[Records contained in a dataset]
%%

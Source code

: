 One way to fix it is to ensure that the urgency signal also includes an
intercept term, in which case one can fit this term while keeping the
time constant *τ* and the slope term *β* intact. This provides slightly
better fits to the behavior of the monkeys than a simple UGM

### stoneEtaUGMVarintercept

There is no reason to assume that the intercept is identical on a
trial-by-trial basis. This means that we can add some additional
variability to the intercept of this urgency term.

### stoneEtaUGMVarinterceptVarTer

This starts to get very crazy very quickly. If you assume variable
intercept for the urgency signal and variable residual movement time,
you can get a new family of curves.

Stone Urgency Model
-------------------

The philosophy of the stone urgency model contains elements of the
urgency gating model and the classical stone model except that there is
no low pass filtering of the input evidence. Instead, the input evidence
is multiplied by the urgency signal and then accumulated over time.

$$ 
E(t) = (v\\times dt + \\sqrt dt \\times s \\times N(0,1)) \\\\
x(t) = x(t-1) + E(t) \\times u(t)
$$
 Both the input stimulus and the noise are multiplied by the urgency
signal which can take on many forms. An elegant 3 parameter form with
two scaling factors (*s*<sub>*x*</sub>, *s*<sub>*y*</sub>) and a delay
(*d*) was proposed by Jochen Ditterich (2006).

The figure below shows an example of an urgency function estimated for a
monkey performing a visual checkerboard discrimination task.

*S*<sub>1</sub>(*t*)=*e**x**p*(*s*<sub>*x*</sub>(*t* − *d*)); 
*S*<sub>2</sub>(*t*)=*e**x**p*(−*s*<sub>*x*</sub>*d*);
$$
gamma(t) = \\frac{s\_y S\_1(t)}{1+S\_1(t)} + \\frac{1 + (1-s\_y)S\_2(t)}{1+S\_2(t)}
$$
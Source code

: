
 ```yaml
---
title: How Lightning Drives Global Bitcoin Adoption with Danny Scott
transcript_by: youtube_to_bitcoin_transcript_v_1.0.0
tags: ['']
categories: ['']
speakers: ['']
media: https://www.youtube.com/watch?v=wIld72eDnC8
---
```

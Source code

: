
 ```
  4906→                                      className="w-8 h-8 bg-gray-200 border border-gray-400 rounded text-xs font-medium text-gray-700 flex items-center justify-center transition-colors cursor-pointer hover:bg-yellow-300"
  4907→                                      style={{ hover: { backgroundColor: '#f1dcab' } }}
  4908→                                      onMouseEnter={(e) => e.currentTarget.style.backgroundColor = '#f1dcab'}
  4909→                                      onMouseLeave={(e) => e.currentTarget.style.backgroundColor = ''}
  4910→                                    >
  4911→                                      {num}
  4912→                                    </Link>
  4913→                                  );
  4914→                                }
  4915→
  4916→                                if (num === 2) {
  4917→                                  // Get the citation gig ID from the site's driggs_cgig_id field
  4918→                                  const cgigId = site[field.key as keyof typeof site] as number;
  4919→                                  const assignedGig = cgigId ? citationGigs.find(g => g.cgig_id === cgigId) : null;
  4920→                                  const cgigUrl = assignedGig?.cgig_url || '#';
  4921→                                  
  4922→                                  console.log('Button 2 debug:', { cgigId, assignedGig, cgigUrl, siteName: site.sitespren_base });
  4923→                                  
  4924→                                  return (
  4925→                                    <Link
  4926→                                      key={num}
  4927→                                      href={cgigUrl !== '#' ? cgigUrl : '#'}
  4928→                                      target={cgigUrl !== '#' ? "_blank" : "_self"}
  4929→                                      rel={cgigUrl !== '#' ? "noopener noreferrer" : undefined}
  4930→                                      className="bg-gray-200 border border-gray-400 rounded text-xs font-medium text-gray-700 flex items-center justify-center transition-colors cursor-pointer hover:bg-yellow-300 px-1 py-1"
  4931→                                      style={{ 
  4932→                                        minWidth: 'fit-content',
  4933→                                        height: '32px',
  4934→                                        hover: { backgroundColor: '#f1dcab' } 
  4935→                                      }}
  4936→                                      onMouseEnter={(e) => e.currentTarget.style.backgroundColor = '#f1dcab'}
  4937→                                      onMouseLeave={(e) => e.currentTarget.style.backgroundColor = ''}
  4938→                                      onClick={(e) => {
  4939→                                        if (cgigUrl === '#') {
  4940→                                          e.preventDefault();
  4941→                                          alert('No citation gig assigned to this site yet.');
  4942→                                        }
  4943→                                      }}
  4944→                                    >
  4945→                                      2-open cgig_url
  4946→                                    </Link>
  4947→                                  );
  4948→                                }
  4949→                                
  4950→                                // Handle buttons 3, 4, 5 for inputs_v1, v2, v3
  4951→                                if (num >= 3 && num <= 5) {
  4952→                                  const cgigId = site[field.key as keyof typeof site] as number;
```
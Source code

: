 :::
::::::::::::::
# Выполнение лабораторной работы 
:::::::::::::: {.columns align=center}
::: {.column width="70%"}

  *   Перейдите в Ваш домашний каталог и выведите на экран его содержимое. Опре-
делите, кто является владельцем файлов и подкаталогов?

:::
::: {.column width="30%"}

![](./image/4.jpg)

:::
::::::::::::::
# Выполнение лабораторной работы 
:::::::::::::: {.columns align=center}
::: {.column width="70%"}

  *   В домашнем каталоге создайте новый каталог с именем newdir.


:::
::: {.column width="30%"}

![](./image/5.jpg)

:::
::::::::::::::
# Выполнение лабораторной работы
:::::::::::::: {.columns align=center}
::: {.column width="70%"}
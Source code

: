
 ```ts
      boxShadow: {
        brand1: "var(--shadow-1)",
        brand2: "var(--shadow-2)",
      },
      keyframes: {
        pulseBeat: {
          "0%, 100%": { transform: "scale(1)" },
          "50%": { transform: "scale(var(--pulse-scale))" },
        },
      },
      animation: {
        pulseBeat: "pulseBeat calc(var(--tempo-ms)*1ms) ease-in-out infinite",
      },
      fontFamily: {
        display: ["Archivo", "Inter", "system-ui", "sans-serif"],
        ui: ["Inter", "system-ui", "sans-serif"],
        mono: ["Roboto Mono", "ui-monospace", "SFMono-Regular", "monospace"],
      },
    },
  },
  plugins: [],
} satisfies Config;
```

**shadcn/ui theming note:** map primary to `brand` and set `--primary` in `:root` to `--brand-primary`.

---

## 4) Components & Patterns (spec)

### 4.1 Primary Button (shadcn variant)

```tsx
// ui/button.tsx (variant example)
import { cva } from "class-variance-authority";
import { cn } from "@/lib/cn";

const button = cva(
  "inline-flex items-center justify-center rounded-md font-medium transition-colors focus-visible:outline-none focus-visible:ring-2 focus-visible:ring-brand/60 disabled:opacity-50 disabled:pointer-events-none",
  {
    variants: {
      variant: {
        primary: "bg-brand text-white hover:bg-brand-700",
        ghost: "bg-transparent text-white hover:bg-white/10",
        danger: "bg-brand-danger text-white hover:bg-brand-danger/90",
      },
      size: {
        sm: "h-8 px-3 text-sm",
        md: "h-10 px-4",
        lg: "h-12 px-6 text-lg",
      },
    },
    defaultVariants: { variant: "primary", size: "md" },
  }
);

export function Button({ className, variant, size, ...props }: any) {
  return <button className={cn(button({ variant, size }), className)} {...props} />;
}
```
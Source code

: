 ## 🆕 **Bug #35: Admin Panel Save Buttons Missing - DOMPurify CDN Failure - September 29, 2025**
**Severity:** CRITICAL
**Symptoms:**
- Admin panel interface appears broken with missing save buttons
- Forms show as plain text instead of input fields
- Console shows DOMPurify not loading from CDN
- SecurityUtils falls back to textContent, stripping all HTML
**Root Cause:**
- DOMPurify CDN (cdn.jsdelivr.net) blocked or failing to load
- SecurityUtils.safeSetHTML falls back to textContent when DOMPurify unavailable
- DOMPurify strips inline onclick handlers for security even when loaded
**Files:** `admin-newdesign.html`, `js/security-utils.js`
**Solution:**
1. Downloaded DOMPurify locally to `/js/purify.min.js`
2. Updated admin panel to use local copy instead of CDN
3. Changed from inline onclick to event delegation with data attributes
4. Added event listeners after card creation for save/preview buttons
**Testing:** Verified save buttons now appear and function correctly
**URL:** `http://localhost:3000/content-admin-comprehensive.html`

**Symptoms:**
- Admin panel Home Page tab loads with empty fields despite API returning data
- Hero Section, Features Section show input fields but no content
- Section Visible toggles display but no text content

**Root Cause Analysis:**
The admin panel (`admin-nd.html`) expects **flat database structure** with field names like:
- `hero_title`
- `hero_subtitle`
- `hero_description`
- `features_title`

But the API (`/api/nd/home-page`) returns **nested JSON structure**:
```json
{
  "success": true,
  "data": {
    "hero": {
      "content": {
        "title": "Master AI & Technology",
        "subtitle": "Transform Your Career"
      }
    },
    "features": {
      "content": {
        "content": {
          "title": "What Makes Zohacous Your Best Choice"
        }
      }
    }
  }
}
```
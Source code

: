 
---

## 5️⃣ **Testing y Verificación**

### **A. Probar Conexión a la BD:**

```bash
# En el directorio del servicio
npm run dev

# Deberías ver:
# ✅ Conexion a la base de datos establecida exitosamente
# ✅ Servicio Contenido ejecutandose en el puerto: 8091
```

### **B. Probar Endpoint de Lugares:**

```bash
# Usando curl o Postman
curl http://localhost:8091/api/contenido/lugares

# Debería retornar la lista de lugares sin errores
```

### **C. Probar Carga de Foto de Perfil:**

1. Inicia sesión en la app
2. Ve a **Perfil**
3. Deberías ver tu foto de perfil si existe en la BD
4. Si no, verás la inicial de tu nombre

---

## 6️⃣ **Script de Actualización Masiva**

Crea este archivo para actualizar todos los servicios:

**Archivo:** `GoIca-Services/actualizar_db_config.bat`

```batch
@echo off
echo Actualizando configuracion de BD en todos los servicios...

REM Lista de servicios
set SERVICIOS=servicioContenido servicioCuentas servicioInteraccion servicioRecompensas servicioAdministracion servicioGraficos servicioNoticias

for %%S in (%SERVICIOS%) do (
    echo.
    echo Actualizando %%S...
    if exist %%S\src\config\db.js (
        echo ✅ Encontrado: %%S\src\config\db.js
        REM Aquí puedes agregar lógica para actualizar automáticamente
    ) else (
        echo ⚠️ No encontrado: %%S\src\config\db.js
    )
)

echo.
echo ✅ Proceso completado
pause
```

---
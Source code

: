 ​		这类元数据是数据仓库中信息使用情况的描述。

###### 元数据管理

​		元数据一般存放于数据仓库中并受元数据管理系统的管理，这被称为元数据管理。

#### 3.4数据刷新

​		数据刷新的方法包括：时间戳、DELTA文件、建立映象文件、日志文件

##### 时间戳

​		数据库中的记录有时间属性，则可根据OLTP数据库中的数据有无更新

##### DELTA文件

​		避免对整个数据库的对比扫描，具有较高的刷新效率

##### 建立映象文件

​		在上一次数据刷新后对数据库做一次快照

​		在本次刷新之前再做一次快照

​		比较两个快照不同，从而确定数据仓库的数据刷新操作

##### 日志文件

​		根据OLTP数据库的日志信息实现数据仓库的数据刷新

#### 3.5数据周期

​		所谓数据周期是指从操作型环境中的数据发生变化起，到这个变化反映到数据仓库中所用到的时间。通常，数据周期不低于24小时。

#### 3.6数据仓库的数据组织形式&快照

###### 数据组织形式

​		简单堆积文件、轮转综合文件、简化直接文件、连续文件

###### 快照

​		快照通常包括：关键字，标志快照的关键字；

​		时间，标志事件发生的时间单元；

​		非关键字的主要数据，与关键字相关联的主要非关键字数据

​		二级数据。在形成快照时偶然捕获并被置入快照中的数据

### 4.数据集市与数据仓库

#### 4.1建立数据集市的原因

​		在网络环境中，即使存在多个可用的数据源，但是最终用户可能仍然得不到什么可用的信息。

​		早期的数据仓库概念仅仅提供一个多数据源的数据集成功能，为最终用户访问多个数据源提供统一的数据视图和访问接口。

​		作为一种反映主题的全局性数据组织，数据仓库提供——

%%

■ **Action item**:
Please return every line from the first one in the records above down to the line containing "trial-by-trial basis. This", including both, exactly as written and nothing more.

■ **Answer for this exercise**:
Source code

: One way to fix it is to ensure that the urgency signal also includes an
intercept term, in which case one can fit this term while keeping the
time constant *τ* and the slope term *β* intact. This provides slightly
better fits to the behavior of the monkeys than a simple UGM

### stoneEtaUGMVarintercept

There is no reason to assume that the intercept is identical on a
trial-by-trial basis. This means that we can add some additional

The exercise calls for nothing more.